Highlighting the Latest International Plumbing Research from the Netherlands: Organic Kitchen Waste in the Sewers and Smart Water Networks

As a global leader in the plumbing industry, the International Code Council has the privilege of collaborating with several international universities, academic institutions and research partners. With so many organizations making significant contributions to plumbing knowledge worldwide, staying updated with the latest research and academic findings can be challenging.

Through the Code Council’s Plumbing, Mechanical and Fuel Gas (PMG) Newsletter, we aim to spotlight these outstanding contributions from various regions, showcasing one country at a time.

Here we spotlight the cutting-edge research being undertaken in the Netherlands with Dr. Mirjam Blokker, Principal Scientist at KWR Water Research Institute (KWR). KWR is an organization in the Netherlands which seeks to build bridges between science and practice at to provide technical and social solutions.

In this edition, we share research in two fascinating areas:

1. Organic kitchen waste within sanitary drainage systems, which is relevant to the development of the Code Council’s 825 Private Sewage Disposal Systems standard that deals with residential onsite wastewater treatment and disposal systems
2. Smart water networks, which supports the need for the development of ICC 820, Standard for Water Supply and Sanitary Drainage System Performance Assessment and Data Extraction in the Built Environment

Organic Kitchen Waste in the Sewers

Within the framework of the circular economy, it is important for municipalities to make the best possible use of kitchen waste (fruit and vegetable waste, or ‘FVW’) through high-value, sustainable processing. In neighbourhoods with high-rise buildings this is practically impossible, because FVW is not collected separately. But the possibility does arise when the collection is done via wastewater.  

This project has demonstrated that, from a technical perspective, there is no impediment to using food waste disposers for a more efficient recovery of resources from wastewater. And for high-rises the collection of FVW using this technique is the solution with the lowest environmental impact.

Improved Technology for Organic Kitchen Waste

For a more efficient recovery of resources from wastewater, the resource concentrations need to be increased. This can be done by adding more organic waste to the water and by reducing the amount of water. This is the so-called ‘new water cycle,’ after being processed by a food waste disposer, FVW ends up in the sewer. Together with concentrated toilet wastewater (‘black water’), it is then digested at a wastewater treatment plant (WWTP). 

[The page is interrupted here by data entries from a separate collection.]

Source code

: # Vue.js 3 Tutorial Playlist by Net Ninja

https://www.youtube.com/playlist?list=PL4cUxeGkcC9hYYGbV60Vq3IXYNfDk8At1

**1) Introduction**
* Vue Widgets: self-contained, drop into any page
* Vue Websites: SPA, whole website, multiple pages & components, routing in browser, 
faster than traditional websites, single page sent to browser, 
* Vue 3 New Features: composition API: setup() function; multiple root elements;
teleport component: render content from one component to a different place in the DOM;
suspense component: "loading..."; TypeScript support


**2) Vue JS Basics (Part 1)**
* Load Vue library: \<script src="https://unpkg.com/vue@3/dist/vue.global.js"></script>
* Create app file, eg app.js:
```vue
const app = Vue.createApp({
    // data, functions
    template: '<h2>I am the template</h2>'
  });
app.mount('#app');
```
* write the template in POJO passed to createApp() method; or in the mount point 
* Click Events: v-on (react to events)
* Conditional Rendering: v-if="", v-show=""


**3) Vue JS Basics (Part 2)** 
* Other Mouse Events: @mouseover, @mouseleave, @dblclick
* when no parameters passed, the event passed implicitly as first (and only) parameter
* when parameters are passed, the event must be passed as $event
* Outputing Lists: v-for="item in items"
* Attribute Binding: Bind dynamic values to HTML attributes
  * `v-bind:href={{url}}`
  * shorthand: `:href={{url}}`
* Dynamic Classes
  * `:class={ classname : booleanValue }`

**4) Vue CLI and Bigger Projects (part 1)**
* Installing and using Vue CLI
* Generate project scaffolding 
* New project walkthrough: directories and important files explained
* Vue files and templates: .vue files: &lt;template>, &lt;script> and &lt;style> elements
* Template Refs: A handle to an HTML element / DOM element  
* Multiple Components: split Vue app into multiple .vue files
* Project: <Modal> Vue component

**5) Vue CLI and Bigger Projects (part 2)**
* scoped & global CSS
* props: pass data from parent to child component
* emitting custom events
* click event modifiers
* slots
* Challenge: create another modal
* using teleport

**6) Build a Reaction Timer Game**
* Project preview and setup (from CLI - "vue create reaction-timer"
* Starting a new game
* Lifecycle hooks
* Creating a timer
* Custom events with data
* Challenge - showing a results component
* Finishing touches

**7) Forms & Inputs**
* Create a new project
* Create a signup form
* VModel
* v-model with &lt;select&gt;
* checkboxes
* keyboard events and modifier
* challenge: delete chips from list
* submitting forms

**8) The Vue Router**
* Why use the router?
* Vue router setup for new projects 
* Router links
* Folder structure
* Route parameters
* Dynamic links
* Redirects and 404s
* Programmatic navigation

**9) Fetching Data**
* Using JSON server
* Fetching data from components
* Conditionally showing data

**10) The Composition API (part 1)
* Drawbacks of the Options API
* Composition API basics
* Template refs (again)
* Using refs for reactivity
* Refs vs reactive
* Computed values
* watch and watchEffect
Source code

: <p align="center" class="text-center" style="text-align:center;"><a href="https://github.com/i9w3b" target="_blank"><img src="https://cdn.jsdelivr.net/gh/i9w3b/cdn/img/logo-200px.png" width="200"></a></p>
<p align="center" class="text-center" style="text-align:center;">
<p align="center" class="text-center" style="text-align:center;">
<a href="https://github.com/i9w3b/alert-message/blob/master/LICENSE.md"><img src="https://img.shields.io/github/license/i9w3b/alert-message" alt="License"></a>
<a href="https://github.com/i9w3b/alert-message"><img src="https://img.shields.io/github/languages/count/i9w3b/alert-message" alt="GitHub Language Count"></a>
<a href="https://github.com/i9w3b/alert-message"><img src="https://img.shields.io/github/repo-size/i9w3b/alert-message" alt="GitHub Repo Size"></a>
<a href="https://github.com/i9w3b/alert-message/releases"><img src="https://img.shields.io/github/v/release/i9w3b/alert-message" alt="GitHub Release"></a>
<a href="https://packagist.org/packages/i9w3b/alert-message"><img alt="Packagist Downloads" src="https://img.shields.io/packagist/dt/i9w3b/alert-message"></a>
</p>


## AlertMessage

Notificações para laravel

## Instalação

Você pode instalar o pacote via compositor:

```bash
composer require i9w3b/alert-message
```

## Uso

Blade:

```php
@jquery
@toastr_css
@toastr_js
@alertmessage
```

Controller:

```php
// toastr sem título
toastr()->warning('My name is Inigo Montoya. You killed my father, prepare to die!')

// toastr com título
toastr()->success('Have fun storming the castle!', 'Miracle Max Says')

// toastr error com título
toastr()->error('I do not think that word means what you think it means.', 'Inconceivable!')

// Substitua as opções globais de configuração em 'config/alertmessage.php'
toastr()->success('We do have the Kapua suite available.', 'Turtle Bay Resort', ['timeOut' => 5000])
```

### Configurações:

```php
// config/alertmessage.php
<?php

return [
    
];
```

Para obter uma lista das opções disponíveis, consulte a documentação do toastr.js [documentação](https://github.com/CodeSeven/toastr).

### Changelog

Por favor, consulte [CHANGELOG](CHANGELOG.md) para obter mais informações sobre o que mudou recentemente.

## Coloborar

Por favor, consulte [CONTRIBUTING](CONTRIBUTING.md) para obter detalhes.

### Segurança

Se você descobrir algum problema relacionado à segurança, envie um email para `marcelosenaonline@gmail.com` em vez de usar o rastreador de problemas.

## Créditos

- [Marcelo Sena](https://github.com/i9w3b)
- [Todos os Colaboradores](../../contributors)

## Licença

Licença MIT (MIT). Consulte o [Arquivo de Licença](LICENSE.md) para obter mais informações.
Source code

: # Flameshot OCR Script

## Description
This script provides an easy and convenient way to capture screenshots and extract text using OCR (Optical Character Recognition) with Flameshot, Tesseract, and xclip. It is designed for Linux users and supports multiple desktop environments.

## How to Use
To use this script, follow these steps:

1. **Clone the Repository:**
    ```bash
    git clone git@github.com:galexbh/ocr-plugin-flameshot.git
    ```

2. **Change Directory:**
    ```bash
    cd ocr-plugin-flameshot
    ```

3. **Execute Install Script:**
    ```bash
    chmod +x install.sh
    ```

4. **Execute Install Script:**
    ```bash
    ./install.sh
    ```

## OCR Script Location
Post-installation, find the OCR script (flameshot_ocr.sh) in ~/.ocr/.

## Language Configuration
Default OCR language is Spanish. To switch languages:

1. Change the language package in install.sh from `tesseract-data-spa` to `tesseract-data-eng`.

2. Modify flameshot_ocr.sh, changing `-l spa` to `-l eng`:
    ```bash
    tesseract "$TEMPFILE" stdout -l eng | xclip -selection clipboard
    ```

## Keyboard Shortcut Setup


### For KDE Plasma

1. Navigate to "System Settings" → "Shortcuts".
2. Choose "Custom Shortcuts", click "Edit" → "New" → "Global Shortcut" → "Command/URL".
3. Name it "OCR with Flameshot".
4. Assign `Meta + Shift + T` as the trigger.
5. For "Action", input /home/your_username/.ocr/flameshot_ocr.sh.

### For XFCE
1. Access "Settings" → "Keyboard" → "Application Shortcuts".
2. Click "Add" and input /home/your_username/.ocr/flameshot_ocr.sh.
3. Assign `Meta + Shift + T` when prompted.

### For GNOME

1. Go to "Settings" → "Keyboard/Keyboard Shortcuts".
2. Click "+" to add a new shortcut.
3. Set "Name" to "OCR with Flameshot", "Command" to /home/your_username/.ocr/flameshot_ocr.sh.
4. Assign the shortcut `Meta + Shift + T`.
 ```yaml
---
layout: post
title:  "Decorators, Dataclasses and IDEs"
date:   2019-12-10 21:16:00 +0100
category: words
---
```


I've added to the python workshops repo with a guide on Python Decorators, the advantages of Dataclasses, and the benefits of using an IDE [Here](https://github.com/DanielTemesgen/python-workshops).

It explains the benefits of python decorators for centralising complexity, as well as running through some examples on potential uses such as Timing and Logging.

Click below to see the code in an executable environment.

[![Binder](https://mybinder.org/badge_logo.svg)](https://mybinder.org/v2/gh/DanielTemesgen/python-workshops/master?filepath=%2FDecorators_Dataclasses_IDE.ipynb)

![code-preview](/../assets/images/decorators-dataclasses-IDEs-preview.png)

The objective of the OSKAR project – the name is the Dutch acronym for ‘organic kitchen waste via the sewer’ – was to study the possibility of using a food waste disposer in a home. This involved investigating several aspects, namely: technical (focused on the indoor sewer installations), governance (what is permitted under Dutch law) and sustainability (comparison with FVW collection through other routes). The user convenience aspect was not included. 

The research examined whether the current indoor sewer installations are capable of transporting FVW processed by a disposer. Of course, this waste must not cause clogging or any other undesirable effects and problems, such as corrosion and/or cement rot caused by Hydrogen sulfide (H2S), or increased methane emissions. The effects of FVW on the sewer system and the WWTP have been studied, but research on the indoor sewer installations has lagged. 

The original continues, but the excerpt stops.